During the interminable period for all the paperwork to be filled out, an older woman came in who was turning in her dog. She was telling anyone who would listen, as a way to assuage her guilt I suppose, that she had no choice but to get rid of him, because she was afraid that he’d jump on her and knock her over.

There’s always a choice. There are plenty of things you can do to keep a dog from jumping; training is number one through one hundred.

When you decide to take an animal on, that responsibility is for life. Not just when they’re cute little babies. Not just when they’re young and healthy. Not just if they’re well-behaved. It is your responsibility to train your pet.
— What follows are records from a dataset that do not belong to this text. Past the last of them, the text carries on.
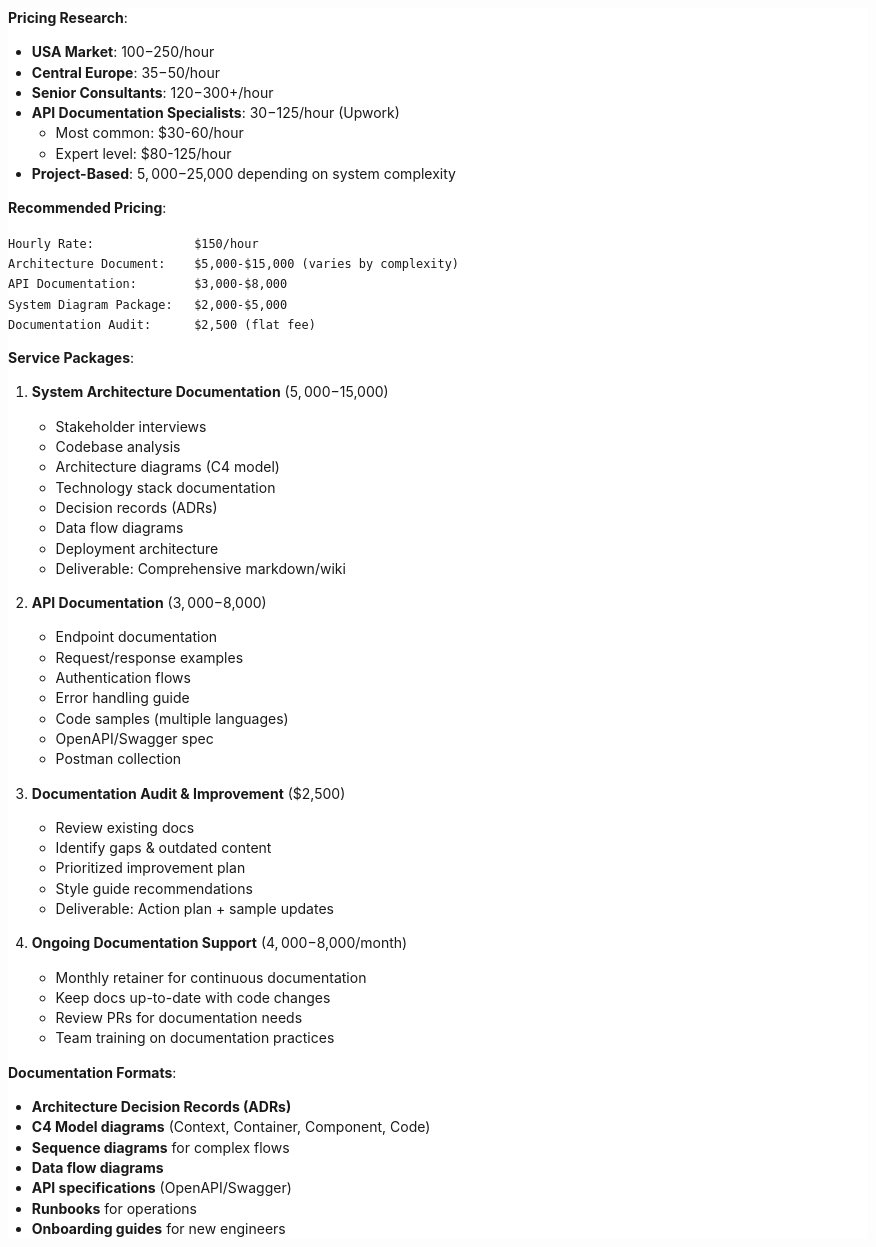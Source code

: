 **Pricing Research**:
- **USA Market**: $100-$250/hour
- **Central Europe**: $35-$50/hour
- **Senior Consultants**: $120-$300+/hour
- **API Documentation Specialists**: $30-$125/hour (Upwork)
  - Most common: $30-60/hour
  - Expert level: $80-125/hour
- **Project-Based**: $5,000-$25,000 depending on system complexity

**Recommended Pricing**:
```
Hourly Rate:              $150/hour
Architecture Document:    $5,000-$15,000 (varies by complexity)
API Documentation:        $3,000-$8,000
System Diagram Package:   $2,000-$5,000
Documentation Audit:      $2,500 (flat fee)
```

**Service Packages**:

1. **System Architecture Documentation** ($5,000-$15,000)
   - Stakeholder interviews
   - Codebase analysis
   - Architecture diagrams (C4 model)
   - Technology stack documentation
   - Decision records (ADRs)
   - Data flow diagrams
   - Deployment architecture
   - Deliverable: Comprehensive markdown/wiki

2. **API Documentation** ($3,000-$8,000)
   - Endpoint documentation
   - Request/response examples
   - Authentication flows
   - Error handling guide
   - Code samples (multiple languages)
   - OpenAPI/Swagger spec
   - Postman collection

3. **Documentation Audit & Improvement** ($2,500)
   - Review existing docs
   - Identify gaps & outdated content
   - Prioritized improvement plan
   - Style guide recommendations
   - Deliverable: Action plan + sample updates

4. **Ongoing Documentation Support** ($4,000-$8,000/month)
   - Monthly retainer for continuous documentation
   - Keep docs up-to-date with code changes
   - Review PRs for documentation needs
   - Team training on documentation practices

**Documentation Formats**:
- **Architecture Decision Records (ADRs)**
- **C4 Model diagrams** (Context, Container, Component, Code)
- **Sequence diagrams** for complex flows
- **Data flow diagrams**
- **API specifications** (OpenAPI/Swagger)
- **Runbooks** for operations
- **Onboarding guides** for new engineers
It is your responsibility to keep that animal safe and fed and happy.

If your first instinct when something goes wrong with your animal is to turn it in to a shelter and make it someone else’s problem, do not get a pet. You are not worthy of having one. Your pet is your responsibility. Period.

Instead of saying all of that to the woman and flipping her off (I really did have my middle finger’s ready–she made me very angry), against my better judgment, I decided to leave and visit the dogs.

There were so many of them! My heart hurt that I could do nothing for any of them. I already have a dog. I don’t have a yard. I rent an apartment and I’d have to pay another $1000 pet deposit for another dog. I can’t get another dog now. I knew that when I went to visit the dogs, but there’s something about seeing row after row of abandoned, neglected, malnourished, mistreated dogs that makes you want to do something, provided you’re not an inhuman monster.

I went to every single cage there and greeted every dog. All I could do was provide a moment of human-canine interaction. All I could do was show them that not all humans are monsters by giving each and every one of them a small gesture of kindness. Nothing gives you a sense of how awful human beings are better than visiting an animal shelter. We are a disgusting species.

Yet, there are good people out there. like me and my sister. Before I left the dog area, I wished that each one of those dogs, and the thirty some odd kitties in cages, could find good homes with people who would love them for life, not just when the going is good.

Visiting the shelter hurt my heart. I wished I could do more, but my sister and I each made a donation, and we did save one life on Saturday. There is one less animal in the shelter. There is one more space that is now open for another animal to be rescued. It’s all we could do. When I got home, I gave my dog and cat huge hugs.

Please consider adopting from your local animal rescue. There are so many animals that need homes.